Exact sequence induced by filtration Let’s suppose that $M_1, M_2, M_3$ are $A$-modules with
$$
  0 \to M_1 \to M_2 \to M_3 \to 0
$$
exact.
Given $I \subset A$, is true that
$$
  0\to M_1 / I^n M_2 \cap M_1 \to M_2 / I^n M_2 \to M_3 / I^n M_3 \to 0
$$
is exact?
In particular, I’ve showed that
$$
  \operatorname{im}(M_1 / I^n M_2 \cap M_1 \to M_2/I^nM_2)
  \subset \ker( M_2/I^nM_2 \to M_3/I^nM_3 ) \,,
$$
but I’m unable to prove the opposite containment. I tried to lift $0$ i.e., an element of $I^n M_3$ and use surjectivity of the above exact sequence to take a preimage, but I’m unable modify it to put it in the $\ker(M_2 \to M_3)$ to continue the standard argument.

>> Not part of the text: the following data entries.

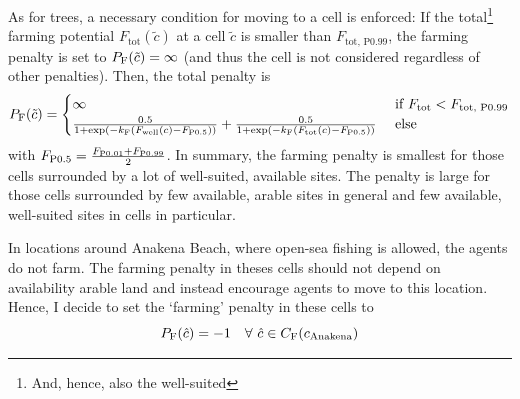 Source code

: As for trees, a necessary condition for moving to a cell is enforced:
 If the total\footnote{And, hence, also the well-suited} farming potential $F_\text{tot}(\tilde{c})$ at a cell $\tilde{c}$ is smaller than $F_\text{tot, P0.99}$, the farming penalty is set to $P_{\rm F}(\tilde{c}) = \infty$ (and thus the cell is not considered regardless of other penalties).
Then, the total penalty is 
\begin{equation}
P_{\rm F} (\tilde{c}) = 
\begin{cases} 
\infty & \text{ if } F_\text{tot} < F_\text{tot, P0.99}\\
\frac{0.5}{1+\exp\left( - k_{\rm F} (F_\text{well}(c)-F_\text{P0.5}) \right)} + \frac{0.5}{1+\exp\left( - k_{\rm F} (F_\text{tot}(c)-F_\text{P0.5}) \right)} & \text{ else}
\end{cases}
\end{equation}
with $F_\text{P0.5} = \frac{F_{\rm P0.01}+F_{\rm P0.99}}{2}$.
In summary, the farming penalty is smallest for those cells surrounded by a lot of well-suited, available sites.
The penalty is large for those cells surrounded by few available, arable sites in general and few available, well-suited sites in cells in particular.

In locations around Anakena Beach, where open-sea fishing is allowed, the agents do not farm. 
The farming penalty in theses cells should not depend on availability arable land and instead encourage agents to move to this location.
Hence, I decide to set the `farming' penalty in these cells to
\begin{equation}
	P_{\rm F}(\hat{c}) = - 1 %
	 \quad \forall \  \hat{c} \in C_\text{F}(c_{\rm Anakena})
\end{equation}


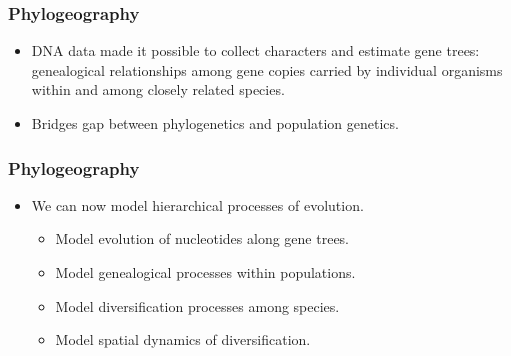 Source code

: \begin{frame}
    \frametitle{Phylogeography}
    \begin{itemize}
        \item DNA data made it possible to collect characters and estimate gene
            trees: genealogical relationships among gene copies carried by
            individual organisms within and among closely related species.
        \item Bridges gap between phylogenetics and population genetics.
    \end{itemize}
\end{frame}

\begin{frame}
    \frametitle{Phylogeography}
    \begin{itemize}
        \item We can now model hierarchical processes of evolution.
        \begin{itemize}
            \item Model evolution of nucleotides along gene trees.
            \item Model genealogical processes within populations.
            \item Model diversification processes among species.
            \item Model spatial dynamics of diversification.
        \end{itemize}
    \end{itemize}
\end{frame}


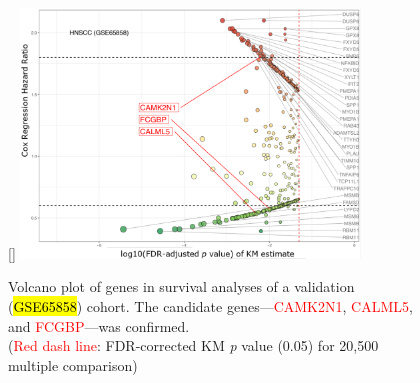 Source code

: \documentclass[
paper=landscape,
paper=160mm:90mm, %
fontsize=11pt, %
pagesize, %
parskip=half-, %
]{scrartcl} %
\theoremstyle{mythmstyle} %
\begin{document}
%
\clearpage

\thispagestyle{headings}

\begin{figure}[ht]
[\FBwidth]
{    \includegraphics[width=9cm]{Rplot_GSE65858_CoxHR_CAMK2N1_top3FDRKM.pdf}}
{\captionsetup{labelformat=empty}    \caption{Volcano plot of genes in survival analyses of a validation (\hl{GSE65858}) cohort.
The candidate genes---\textcolor{red}{CAMK2N1}, \textcolor{red}{CALML5}, and \textcolor{red}{FCGBP}---was confirmed.\\
    (\textcolor{red}{Red dash line}: FDR-corrected KM \textit{p} value (0.05) for 20,500 multiple comparison)
    }}
\end{figure}



\clearpage
%
\thispagestyle{headings}
\end{document}
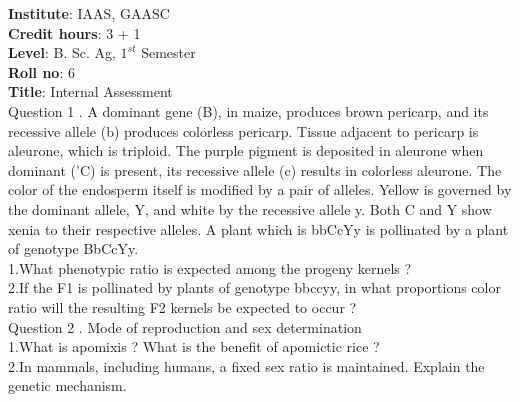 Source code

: \documentclass[12pt]{article}\usepackage[]{graphicx}\usepackage[]{color}
\begin{document}
{            \textbf{Institute}: IAAS, GAASC \\}\textbf{Credit hours}: 3 + 1 \\\textbf{Level}: B. Sc. Ag, $1^{st}$ Semester \\\textbf{Roll no}: 6 \\\textbf{Title}: Internal Assessment \\[1cm]Question 1 . A dominant gene (B), in maize, produces brown pericarp, and its recessive allele (b) produces colorless pericarp. Tissue adjacent to pericarp is aleurone, which is triploid. The purple pigment is deposited in aleurone when dominant ('C) is present, its recessive allele (c) results in colorless aleurone. The color of the endosperm itself is modified by a pair of alleles. Yellow is governed by the dominant allele, Y, and white by the recessive allele y. Both C and Y show xenia to their respective alleles. A plant which is bbCcYy is pollinated by a plant of genotype BbCcYy. \\\hspace{0.5cm}1.What phenotypic ratio is expected among the progeny kernels ?\\\hspace{0.5cm}2.If the F1 is pollinated by plants of genotype bbccyy, in what proportions color ratio will the resulting F2 kernels be expected to occur ?\\Question 2 . Mode of reproduction and sex determination \\\hspace{0.5cm}1.What is apomixis ? What is the benefit of apomictic rice ?\\\hspace{0.5cm}2.In mammals, including humans, a fixed sex ratio is maintained. Explain the genetic mechanism.\\
\end{document}
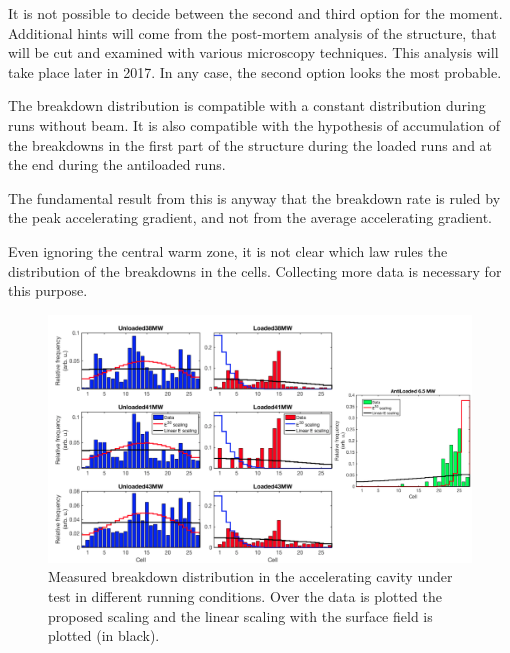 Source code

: It is not possible to decide between the second and third option for the moment. Additional hints will come from the post-mortem analysis of the structure, that will be cut and examined with various microscopy techniques. This analysis will take place later in 2017. In any case, the second option looks the most probable. 

The breakdown distribution is compatible with a constant distribution during runs without beam. It is also compatible with the hypothesis of accumulation of the breakdowns in  the first part of the structure during the loaded runs and at the end during the antiloaded runs.

The fundamental result from this is anyway that the breakdown rate is ruled by the peak accelerating gradient, and not from the average accelerating gradient.


Even ignoring the central warm zone, it is not clear which law rules the distribution of the breakdowns in the cells. Collecting more data is necessary for this purpose.


\begin{landscape}

\begin{figure}[h]
\centering 
\includegraphics[scale=0.53]{pictures/distro_all.png}
\caption{Measured breakdown distribution in the accelerating cavity under test in different running conditions. Over the data is plotted the proposed scaling and the linear scaling with the surface field is plotted (in black).}
\label{BD_distro}
\end{figure}
 
\end{landscape}


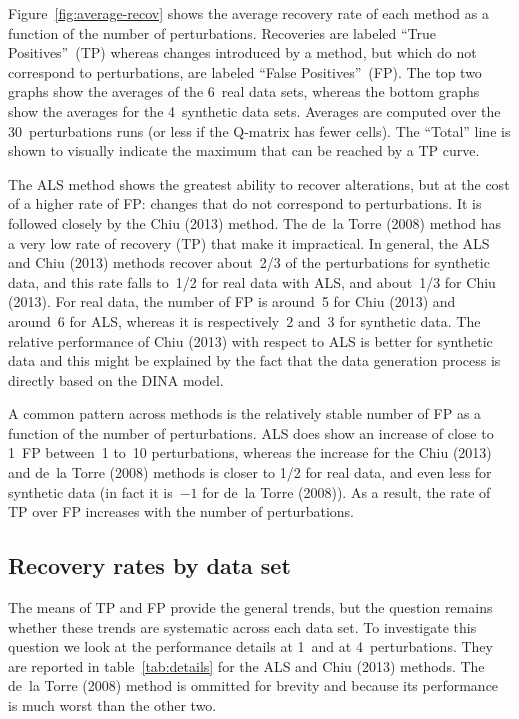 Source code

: Figure~\ref{fig:average-recov} shows the average recovery rate of each method as a function of the number of perturbations.
Recoveries are labeled ``True Positives''~(TP) whereas changes introduced by a method, but which do not correspond to perturbations,
are labeled ``False Positives''~(FP).  The top two graphs show the averages of the 6~real data sets, whereas the bottom graphs show
the averages for the 4~synthetic data sets.  Averages are computed over the 30~perturbations runs (or less if the Q-matrix has
fewer cells).  The ``Total'' line is shown to visually indicate the maximum that can be reached by a TP curve.

The ALS method shows the greatest ability to recover alterations, but at the cost of a higher rate of FP: changes
that do not correspond to perturbations.  It is followed closely by the Chiu (2013) method.  The de~la Torre (2008) method has a very low
rate of recovery (TP) that make it impractical. In general, the ALS and Chiu (2013) methods recover about~2/3 of the
perturbations for synthetic data, and this rate falls to~1/2 for real data with ALS, and about~1/3 for Chiu (2013).  For real
data, the number of FP is around~5 for Chiu (2013) and around~6 for ALS, whereas it is respectively~2 and~3 for
synthetic data. The relative performance of Chiu (2013) with respect to ALS is better for synthetic data and this might be
explained by the fact that the data generation process is directly based on the DINA model.

A common pattern across methods is the relatively stable number of FP as a function of the number of
perturbations.  ALS does show an increase of close to 1~FP between~1 to~10 perturbations, whereas the increase for the Chiu (2013) and
de~la Torre (2008) methods is closer to 1/2 for real data, and even less for synthetic data (in fact it is~$-1$ for de~la Torre (2008)).  As a
result, the rate of TP over FP increases with the number of perturbations.

\subsection{Recovery rates by data set}

The means of TP and FP provide the general trends, but the question remains whether these trends are systematic across each
data set.  To investigate this question we look at the performance details at 1~and at 4~perturbations.  They are reported in
table~\ref{tab:details} for the ALS and Chiu (2013) methods.  The de~la Torre (2008) method is ommitted for brevity and because its
performance is much worst than the other two.

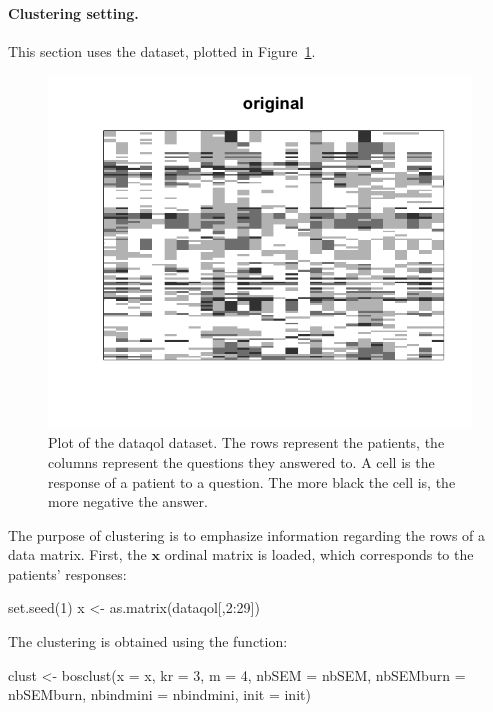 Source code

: \paragraph{Clustering setting.} This section uses the  dataset, plotted in Figure~\ref{fig:original}. 

\begin{figure}
    \centering
    \includegraphics[width = .8\textwidth]{images/original.png}
    \caption{Plot of the dataqol dataset. The rows represent the patients, the columns represent the questions they answered to. A cell is the response of a patient to a question. The more black the cell is, the more negative the answer.}
    \label{fig:original}
\end{figure}

The purpose of clustering is to emphasize information regarding the rows of a data matrix. First, the $\boldsymbol{x}$ ordinal matrix is loaded, which corresponds to the patients' responses:
\begin{example}
set.seed(1)
x <- as.matrix(dataqol[,2:29])
\end{example}
The clustering is obtained using the  function:
\begin{example}
clust <- bosclust(x = x, kr = 3, m = 4, 
            nbSEM = nbSEM, nbSEMburn = nbSEMburn, 
            nbindmini = nbindmini, init = init)
\end{example}

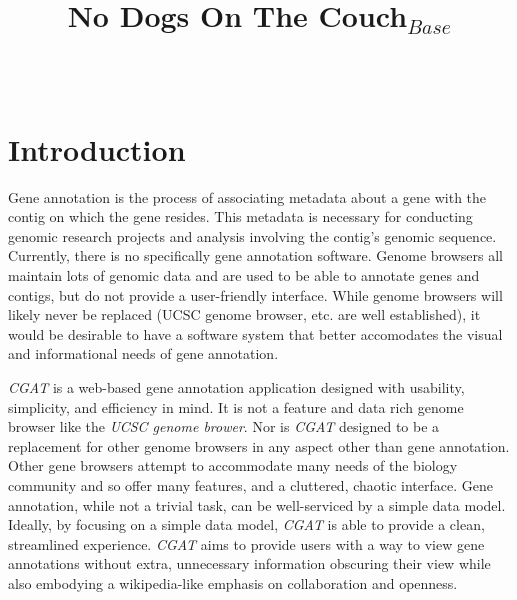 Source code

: \documentclass[]{IEEEtran}
\begin{document}
\title{No Dogs On The Couch$_{Base}$}


\author{
\\
}

\maketitle

\thispagestyle{empty}
\pagestyle{empty}

\section{Introduction}\label{sec:introduction}
Gene annotation is the process of associating metadata about a gene with the
contig on which the gene resides. This metadata is necessary for conducting
genomic research projects and analysis involving the contig's genomic sequence.
Currently, there is no specifically gene annotation software. Genome browsers
all maintain lots of genomic data and are used to be able to annotate genes and
contigs, but do not provide a user-friendly interface. While genome browsers
will likely never be replaced (UCSC genome browser, etc. are well
established), it would be desirable to have a software system that better
accomodates the visual and informational needs of gene annotation.

\textit{CGAT} is a web-based gene annotation application designed with
usability, simplicity, and efficiency in mind. It is not a feature and data
rich genome browser like the \textit{UCSC genome brower}. Nor is \textit{CGAT}
designed to be a replacement for other genome browsers in any aspect other than
gene annotation. Other gene browsers attempt to accommodate many needs of the
biology community and so offer many features, and a cluttered, chaotic
interface. Gene annotation, while not a trivial task, can be well-serviced by a
simple data model. Ideally, by focusing on a simple data model, \textit{CGAT}
is able to provide a clean, streamlined experience. \textit{CGAT} aims to
provide users with a way to view gene annotations without extra, unnecessary
information obscuring their view while also embodying a wikipedia-like emphasis
on collaboration and openness.
\end{document}
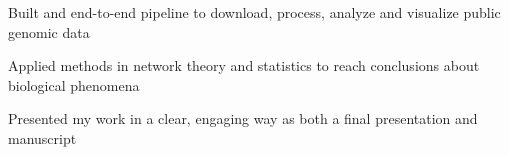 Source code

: \begin{cventries}
{\begin{cvitems}
         \item {Built and end-to-end pipeline to download, process, analyze and visualize public genomic data}
         \item {Applied methods in network theory and statistics to reach conclusions about biological phenomena}
         \item {Presented my work in a clear, engaging way as both a final presentation and manuscript}
        \end{cvitems}
      }
\end{cventries}
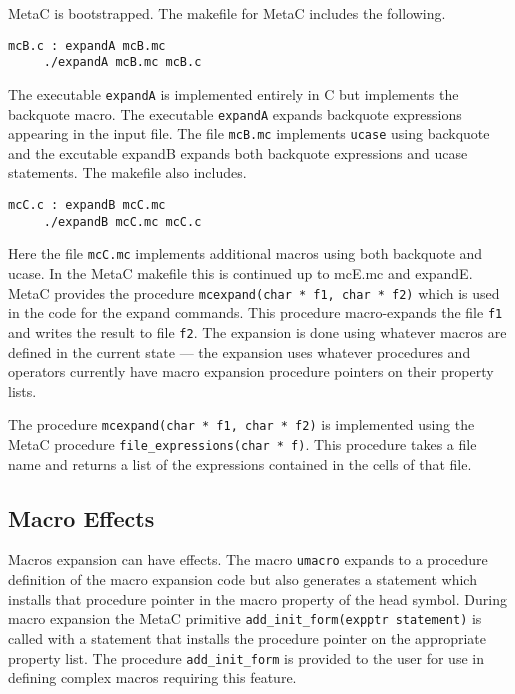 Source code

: \documentclass{article}
\begin{document}
MetaC is bootstrapped.  The makefile for MetaC includes the following.
\begin{verbatim}
mcB.c : expandA mcB.mc
	 ./expandA mcB.mc mcB.c
\end{verbatim}
The executable {\tt expandA} is implemented entirely in C but implements the backquote macro.  The executable {\tt expandA}
expands backquote expressions appearing in the input file. The file {\tt mcB.mc} implements {\tt ucase} using backquote
and the excutable expandB expands both backquote expressions and ucase statements.
The makefile also includes.
\begin{verbatim}
mcC.c : expandB mcC.mc
	 ./expandB mcC.mc mcC.c
\end{verbatim}
Here the file {\tt mcC.mc} implements additional macros using both backquote and ucase.  In the MetaC makefile this is continued up to mcE.mc and expandE.
MetaC provides the procedure
{\tt mcexpand(char * f1, char * f2)} which is used in the code for the expand commands.  This procedure macro-expands the
file {\tt f1} and writes the result to file {\tt f2}.  The expansion is done using whatever macros are defined
in the current state --- the expansion uses whatever procedures and operators currently
have macro expansion procedure pointers on their property lists.

The procedure {\tt mcexpand(char * f1, char * f2)} is implemented using the MetaC procedure {\tt file\_expressions(char * f)}.
This procedure takes a file name and returns a list of the expressions contained in the cells of that file.

\subsection{Macro Effects}


Macros expansion can have effects.  The macro {\tt umacro} expands to a procedure definition of the macro expansion code but also
generates a statement which installs that procedure pointer in the macro property of the head symbol.  During macro expansion the
MetaC primitive {\tt add\_init\_form(expptr statement)} is called with a statement that installs the procedure pointer on the appropriate property list.
The procedure {\tt add\_init\_form} is provided to the user for use in defining complex macros
requiring this feature.
\end{document}
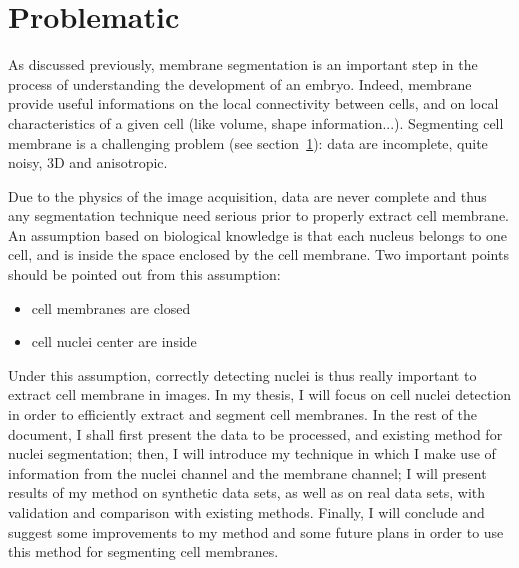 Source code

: \section{Problematic}


As discussed previously, membrane segmentation is an important step in the process of understanding the development of an embryo.
Indeed, membrane provide useful informations on the local connectivity between cells, and on local characteristics of a given cell (like volume, shape information...).
Segmenting cell membrane is a challenging problem (see section~\ref{}): data are incomplete, quite noisy, 3D and anisotropic.

Due to the physics of the image acquisition, data are never complete and thus any segmentation technique need serious prior to properly extract cell membrane.
An assumption based on biological knowledge is that each nucleus belongs to one cell, and is inside the space enclosed by the cell membrane.
Two important points should be pointed out from this assumption:
\begin{itemize}
    \item cell membranes are closed
    \item cell nuclei center are inside
\end{itemize}

Under this assumption, correctly detecting nuclei is thus really important to extract cell membrane in images.
In my thesis, I will focus on cell nuclei detection in order to efficiently extract and segment cell membranes.
In the rest of the document, I shall first present the data to be processed, and existing method for nuclei segmentation;
then, I will introduce my technique in which I make use of information from the nuclei channel and the membrane channel;
I will present results of my method on synthetic data sets, as well as on real data sets, with validation and comparison with existing methods.
Finally, I will conclude and suggest some improvements to my method and some future plans in order to use this method for segmenting cell membranes. 
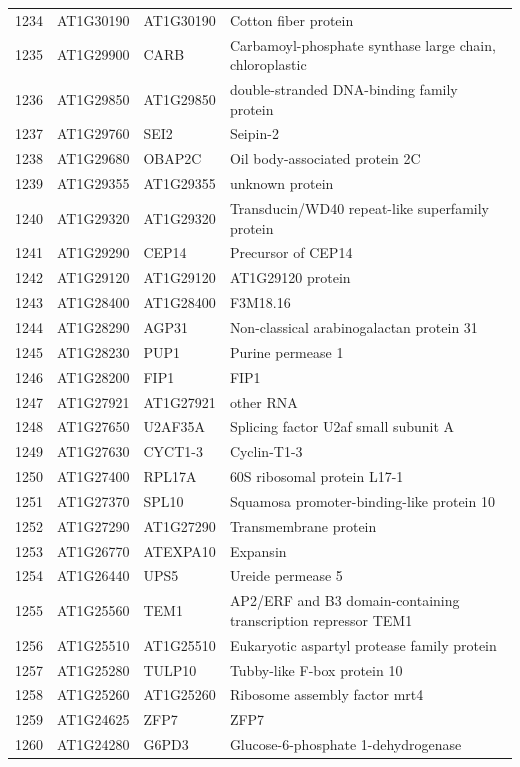 \documentclass[11pt]{article}
\begin{document}
\begin{center}
\begin{tabular}{rlll}
1234 & AT1G30190 & AT1G30190 & Cotton fiber protein\\
1235 & AT1G29900 & CARB & Carbamoyl-phosphate synthase large chain, chloroplastic\\
1236 & AT1G29850 & AT1G29850 & double-stranded DNA-binding family protein\\
1237 & AT1G29760 & SEI2 & Seipin-2\\
1238 & AT1G29680 & OBAP2C & Oil body-associated protein 2C\\
1239 & AT1G29355 & AT1G29355 & unknown protein\\
1240 & AT1G29320 & AT1G29320 & Transducin/WD40 repeat-like superfamily protein\\
1241 & AT1G29290 & CEP14 & Precursor of CEP14\\
1242 & AT1G29120 & AT1G29120 & AT1G29120 protein\\
1243 & AT1G28400 & AT1G28400 & F3M18.16\\
1244 & AT1G28290 & AGP31 & Non-classical arabinogalactan protein 31\\
1245 & AT1G28230 & PUP1 & Purine permease 1\\
1246 & AT1G28200 & FIP1 & FIP1\\
1247 & AT1G27921 & AT1G27921 & other RNA\\
1248 & AT1G27650 & U2AF35A & Splicing factor U2af small subunit A\\
1249 & AT1G27630 & CYCT1-3 & Cyclin-T1-3\\
1250 & AT1G27400 & RPL17A & 60S ribosomal protein L17-1\\
1251 & AT1G27370 & SPL10 & Squamosa promoter-binding-like protein 10\\
1252 & AT1G27290 & AT1G27290 & Transmembrane protein\\
1253 & AT1G26770 & ATEXPA10 & Expansin\\
1254 & AT1G26440 & UPS5 & Ureide permease 5\\
1255 & AT1G25560 & TEM1 & AP2/ERF and B3 domain-containing transcription repressor TEM1\\
1256 & AT1G25510 & AT1G25510 & Eukaryotic aspartyl protease family protein\\
1257 & AT1G25280 & TULP10 & Tubby-like F-box protein 10\\
1258 & AT1G25260 & AT1G25260 & Ribosome assembly factor mrt4\\
1259 & AT1G24625 & ZFP7 & ZFP7\\
1260 & AT1G24280 & G6PD3 & Glucose-6-phosphate 1-dehydrogenase\\

\end{tabular}
\end{center}
\end{document}
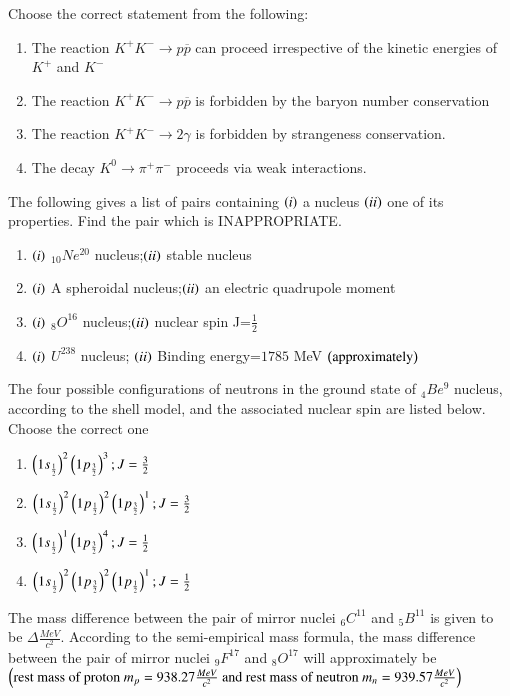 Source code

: \documentclass[journal]{IEEEtran}
\begin{document}
\begin{enumerate}
{{}
\item{
Choose the correct statement from the following:
\begin{enumerate}
\item The reaction $K^+K^-\rightarrow p\overline{p}$ can proceed irrespective of the kinetic energies of $K^+$ and $K^-$
\item The reaction $K^+K^-\rightarrow p\overline{p}$ is forbidden by the baryon number conservation
\item The reaction $K^+K^-\rightarrow 2\gamma$ is forbidden by strangeness conservation.
\item The decay $K^0\rightarrow\pi^+\pi^-$ proceeds via weak interactions.
\end{enumerate}
}
\item{
The following gives a list of pairs containing $\left(i\right)$ a nucleus $\left(ii\right)$ one of its properties. Find the pair which is INAPPROPRIATE.
\begin{enumerate}
\item $\left(i\right)$ $_{10}Ne^{20}$ nucleus;$\left(ii\right)$ stable nucleus 
\item $\left(i\right)$ A spheroidal nucleus;$\left(ii\right)$ an electric quadrupole moment
\item $\left(i\right)$ $_8O^{16}$ nucleus;$\left(ii\right)$ nuclear spin J=$\frac{1}{2}$
\item $\left(i\right)$ $U^{238}$ nucleus; $\left(ii\right)$ Binding energy=$1785$ MeV $\left(\text{approximately}\right)$
\end{enumerate}
}
\item{
The four possible configurations of neutrons in the ground state of $_4Be^9$ nucleus, according to the shell model, and the associated nuclear spin are listed below. Choose the correct one
\begin{multicols}{2}
\begin{enumerate}
\item $\left(1s_\frac{1}{2}\right)^2\left(1p_\frac{3}{2}\right)^3;J=\frac{3}{2}$
\item $\left(1s_\frac{1}{2}\right)^2\left(1p_\frac{1}{2}\right)^2\left(1p_\frac{3}{2}\right)^1;J=\frac{3}{2}$
\item $\left(1s_\frac{1}{2}\right)^1\left(1p_\frac{3}{2}\right)^4;J=\frac{1}{2}$
\item $\left(1s_\frac{1}{2}\right)^2\left(1p_\frac{3}{2}\right)^2\left(1p_\frac{1}{2}\right)^1;J=\frac{1}{2}$
\end{enumerate}
\end{multicols}
}
\item{
The mass difference between the pair of mirror nuclei $_6C^11$ and $_5B^{11}$ is given to be $\Delta\frac{MeV}{c^2}$. According to the semi-empirical mass formula, the mass difference between the pair of mirror nuclei $_9F^{17}$ and $_8O^{17}$ will approximately be $\left(\text{rest mass of proton }m_p=938.27\frac{MeV}{c^2}\text{ and rest mass of neutron }m_n=939.57\frac{MeV}{c^2}\right)$
}}
\end{enumerate}
\end{document}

Is this true? Any help or solution would be appreciated. I need this lemma in order to proof that the completion of an exact sequence of $A$-modules is exact, and passes from this lemma and inverse limits.
Edit: Is it true that in order to define the map $M_2 / I^n M_2 \to M_3 / I^n M_3$ I need that the image of $I^n M_2$ goes to $I^n M_3$, i.e, that the map respect the filtration? I don’t know whether this is a property that I should require or if it follows from something else.
 A: Notice that the sequence $$M_1 / I^n M_1 \to M_2/I^nM_2 \to M_3/I^nM_3 \to 0$$ is exact, since it's just a tensor product of your first exact sequence with $A/I^n.$ And the kernel of the left map is exactly $I^nM_2\cap M_1$ modulo $I^nM_1$. Taking a quotient by that kernel doesn't change the image of the first map and gives you your second exact sequence.
A: Sergey’s answer is very neat, though I’m posting the answer I was looking for.
I'm calling (from left to right) $\alpha, \beta$ the map of the exact sequence of the $M_i$ and $\tilde{\alpha}, \tilde{\beta}$ the induced map. Note that $\tilde{\beta}$ is well-defined since for every ring morphism $\beta(I^n M_2) \subset I^n M_3$.
Now, taking $[x] \in \ker \tilde{\beta}$ we have that $\tilde{\beta}[x] = \beta(x) + I^n M_3 = 0$, hence $\beta(x) \in I^n M_3$, hence $\beta(x) = \sum_{i=1}^k j_i m_i$ where $j_i \in I^n$ and $m_i \in M_3$. Since ${\beta}$ is surjective we have $m_i = \beta(a_i)$ where $a_i \in M_2$ for each $i$, hence $x - \sum_{i=1}^k j_i a_i \in \ker \beta = \operatorname{im} \alpha$, so that exists $z \in M_1$ such that $\alpha(z) = x - \sum_{i=1}^k j_i a_i$.
At this point should be clear from the commutativity of the diagram induced that, $\tilde{\alpha}$ applied to the image of $z$ in $M_1 / I^nM_2 \cap M_1$ works (by commutativity of the diagram) since $\sum_{i=1}^k j_i a_i \in I^n M_2$, i.e., $x - \sum_{i=1}^k j_i a_i$ is still a lifting of $[x]$.